Appellant contends further that the second alleged cause of action states facts sufficient to constitute a cause of action for damages under sections 51 and 52 of the Civil Code.
Section 51 of the Civil Code, which is known as the Unruh Civil Rights Act, provides:
‘All persons within the jurisdiction of this State are free and equal, and no matter what their race, color, religion, ancestry, or national origin are entitled to the full and equal accommodations, advantages, facilities, privileges, or services in all business establishments of every kind whatsoever.
‘This section shall not be construed to confer any right or privilege on a person which is conditioned or limited by law or which is applicable alike to persons of every color, race, religion, ancestry, or national origin.’
Section 52 of the Civil Code provides: ‘Whoever denies, or who aids, or incites such denial, or whoever makes any discrimination, distinction or restriction on account of color, race, religion, ancestry, or national origin, contrary to the provisions of Section 51 of this code, is liable for each and every such offense for the actual damages, and two hundred fifty dollars ($250) in addition thereto, suffered by any person denied the rights provided in Section 51 of this code.’
In the present case, the second alleged cause of action incorporates all of the allegations of the first cause of action, and alleges that plaintiff was discharged solely by reason of his race, and that the conduct of defendants, ‘as above alleged,’ constituted ‘the making of a discrimination, distinction and restriction against Plaintiff on account of his race and color, within the meaning of Section 52 of the California Civil Code.’

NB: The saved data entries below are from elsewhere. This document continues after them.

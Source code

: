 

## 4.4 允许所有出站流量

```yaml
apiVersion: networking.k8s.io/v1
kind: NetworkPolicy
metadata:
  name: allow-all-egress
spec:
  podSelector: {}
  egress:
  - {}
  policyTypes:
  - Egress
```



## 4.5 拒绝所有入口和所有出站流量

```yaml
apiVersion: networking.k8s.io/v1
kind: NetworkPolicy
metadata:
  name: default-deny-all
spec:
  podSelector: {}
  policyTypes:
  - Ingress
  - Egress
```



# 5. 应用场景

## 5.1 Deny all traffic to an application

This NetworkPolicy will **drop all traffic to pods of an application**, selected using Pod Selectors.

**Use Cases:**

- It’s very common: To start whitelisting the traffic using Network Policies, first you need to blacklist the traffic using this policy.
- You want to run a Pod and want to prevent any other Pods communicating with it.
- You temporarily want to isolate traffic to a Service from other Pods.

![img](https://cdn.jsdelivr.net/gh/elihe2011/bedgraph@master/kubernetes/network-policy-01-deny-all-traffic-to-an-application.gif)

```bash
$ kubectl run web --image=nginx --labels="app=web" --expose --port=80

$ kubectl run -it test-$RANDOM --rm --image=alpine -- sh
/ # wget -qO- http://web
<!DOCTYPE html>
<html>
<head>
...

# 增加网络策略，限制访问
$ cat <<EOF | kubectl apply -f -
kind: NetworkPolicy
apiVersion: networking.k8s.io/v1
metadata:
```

Said code sections 51 and 52 refer to the right to equal accommodations, advantages, facilities, or services in business establishments. There is no reference therein to the right to seek, obtain and hold employment. At the same session of the Legislature wherein the Unruh Civil Rights Act3 was enacted, the Legislature enacted the California Fair Employment Practice Act (Lab.Code, §§ 1410–1433), a new enactment relating to discrimination in employment.
Section 1411 of the Labor Code is a legislative declaration of public policy ‘to protect and safeguard the right and opportunity of all persons to seek, obtain and hold employment without discrimination or abridgement on account of race * * *.’ Section 1412 provides that the ‘opportunity to seek, obtain, and hold employment without discrimination because of race * * * is hereby recognized as and declared to be a civil right.’ Other sections of the act (Lab.Code, § 1413 et seq.) establish the State Fair Employment Practice Commission to enforce the act, and establish administrative procedure.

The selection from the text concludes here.